ECLI:NL:CRVB:2019:94
Centrale Raad van Beroep
- Hoger beroep
- Rechtspraak.nl
Schuldig-nalatigverklaring voor het niet betalen van premie voor de AOW
In deze zaak heeft de Centrale Raad van Beroep op 3 januari 2019 uitspraak gedaan in hoger beroep tegen de uitspraak van de rechtbank Limburg. De appellante, vertegenwoordigd door haar advocaat mr. S. Ikiz, had hoger beroep ingesteld tegen de schuldig-nalatigverklaring van de Sociale verzekeringsbank (Svb) voor het niet betalen van premie voor de Algemene Ouderdomswet (AOW) over de jaren 2008 tot en met 2011. De Svb had appellante voor 50%, 56%, 80% en 83% schuldig nalatig verklaard, nadat de Belastingdienst had gemeld dat appellante geen premie had betaald en dat er een voorlopige teruggaaf was verleend die later onterecht bleek te zijn.
De rechtbank had het beroep van appellante tegen de besluiten van de Svb ongegrond verklaard. In hoger beroep voerde appellante aan dat er omstandigheden waren die haar niet kunnen worden verweten, zoals ernstige gezinsproblemen in de jaren 2006 tot en met 2008. De Raad oordeelde echter dat de omstandigheden die appellante aanvoerde onvoldoende waren om het niet betalen van de premie niet aan haar toe te rekenen. De Svb had de schuldig-nalatigverklaring terecht gebaseerd op artikel 61 van de Wet financiering sociale verzekeringen (Wfsv), dat bepaalt dat de bewijslast voor het aantonen van niet-toerekenbaarheid bij appellante ligt.
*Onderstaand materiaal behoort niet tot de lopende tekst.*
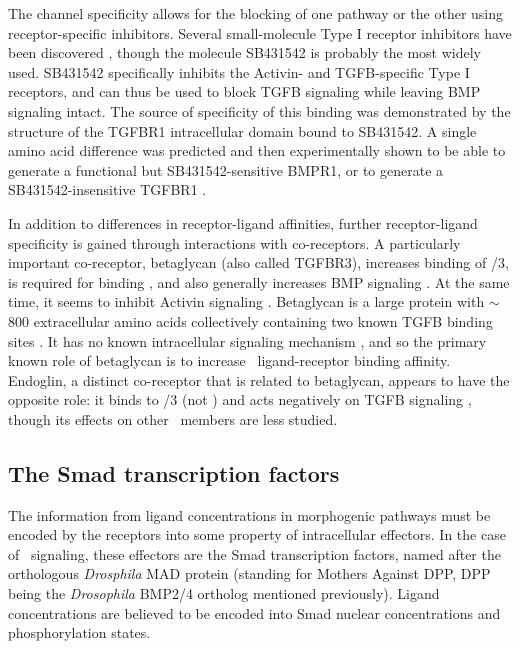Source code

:The channel specificity allows for the blocking of one
pathway or the other using receptor-specific inhibitors.
Several small-molecule Type I receptor inhibitors have been discovered \cite{Tojo2005,Vogt2011},
though the molecule SB431542 \cite{Inman2002} is probably the most widely used.
SB431542 specifically inhibits the Activin- and TGFB-specific Type I receptors,
and can thus be used to block TGFB signaling
while leaving BMP signaling intact. The source of specificity of this binding was demonstrated
by the structure of the TGFBR1 intracellular domain bound to SB431542. A single
amino acid difference was predicted and then experimentally shown to be able to generate a functional
but SB431542-sensitive BMPR1, or to generate a SB431542-insensitive TGFBR1 \cite{Ogunjimi2012}.


In addition to differences in receptor-ligand affinities,
further receptor-ligand specificity is gained through interactions with co-receptors.
A particularly important co-receptor, betaglycan (also called TGFBR3), increases
binding of /3, is required for  binding \cite{Derynck2003,Dijke2004}, and
also generally increases BMP signaling \cite{Kirkbride2008}. At the same time, it seems to
inhibit Activin signaling \cite{Bilandzic2011}. Betaglycan is a large protein with
$\sim$800 extracellular amino acids collectively containing two known TGFB binding
sites \cite{Kaname1996,Mendoza2009}.
It has no known intracellular signaling mechanism \cite{Bilandzic2011}, and so the
primary known role of betaglycan is to increase \tgfbsf\ ligand-receptor binding affinity.
Endoglin, a distinct co-receptor that is related to betaglycan, appears to have the opposite
role: it binds to /3 (not )
and acts negatively on TGFB signaling \cite{Lastres1996,Letamendia1998,Bernabeu2009}, though
its effects on other \tgfbsf\ members are less studied.



\subsection{The Smad transcription factors}
\label{pathways:tgfb:smads}


The information from ligand concentrations in morphogenic pathways
must be encoded by the receptors into some property of intracellular effectors.
In the case of \tgfbsf\ signaling, these effectors are the Smad
transcription factors, named after the orthologous \textit{Drosphila}
MAD protein (standing for Mothers Against DPP, DPP being
the \textit{Drosophila} BMP2/4 ortholog mentioned previously).
Ligand concentrations are believed to be encoded into Smad
nuclear concentrations and phosphorylation states.


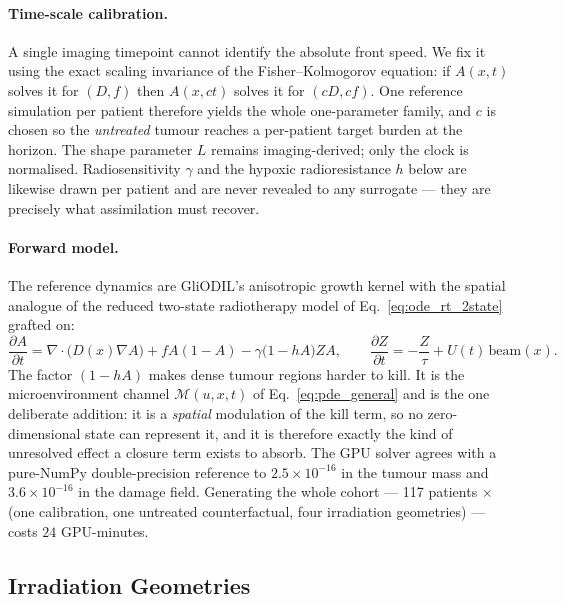 \paragraph{Time-scale calibration.}
A single imaging timepoint cannot identify the absolute front speed. We fix it
using the exact scaling invariance of the Fisher--Kolmogorov equation: if
$A(x,t)$ solves it for $(D,f)$ then $A(x,ct)$ solves it for $(cD,cf)$. One
reference simulation per patient therefore yields the whole one-parameter
family, and $c$ is chosen so the \emph{untreated} tumour reaches a per-patient
target burden at the horizon. The shape parameter $L$ remains imaging-derived;
only the clock is normalised. Radiosensitivity $\gamma$ and the hypoxic
radioresistance $h$ below are likewise drawn per patient and are never revealed
to any surrogate --- they are precisely what assimilation must recover.

\paragraph{Forward model.}
The reference dynamics are GliODIL's anisotropic growth kernel with the spatial
analogue of the reduced two-state radiotherapy model of
Eq.~\eqref{eq:ode_rt_2state} grafted on:
\begin{equation}
\label{eq:fk_rt}
\frac{\partial A}{\partial t} = \nabla\!\cdot\!\bigl(D(x)\nabla A\bigr)
 + f A(1-A) - \gamma\bigl(1 - hA\bigr) Z A,
\qquad
\frac{\partial Z}{\partial t} = -\frac{Z}{\tau} + U(t)\,\mathrm{beam}(x).
\end{equation}
The factor $(1-hA)$ makes dense tumour regions harder to kill. It is the
microenvironment channel $\mathcal{M}(u,x,t)$ of
Eq.~\eqref{eq:pde_general} and is the one deliberate addition: it is a
\emph{spatial} modulation of the kill term, so no zero-dimensional state can
represent it, and it is therefore exactly the kind of unresolved effect a
closure term exists to absorb. The GPU solver agrees with a pure-NumPy
double-precision reference to $2.5\times10^{-16}$ in the tumour mass and
$3.6\times10^{-16}$ in the damage field. Generating the whole cohort ---
117 patients $\times$ (one calibration, one untreated counterfactual,
four irradiation geometries) --- costs $24$ GPU-minutes.

\subsection{Irradiation Geometries}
De Raad bevestigde dat de gevolgen van het handelen of nalaten van een gemachtigde voor rekening van de appellante komen, en dat de stelling dat de aanslag door de Belastingdienst onjuist was vastgesteld niet tot een ander oordeel kon leiden. De Centrale Raad van Beroep concludeerde dat het hoger beroep niet slaagde en bevestigde de aangevallen uitspraak van de rechtbank.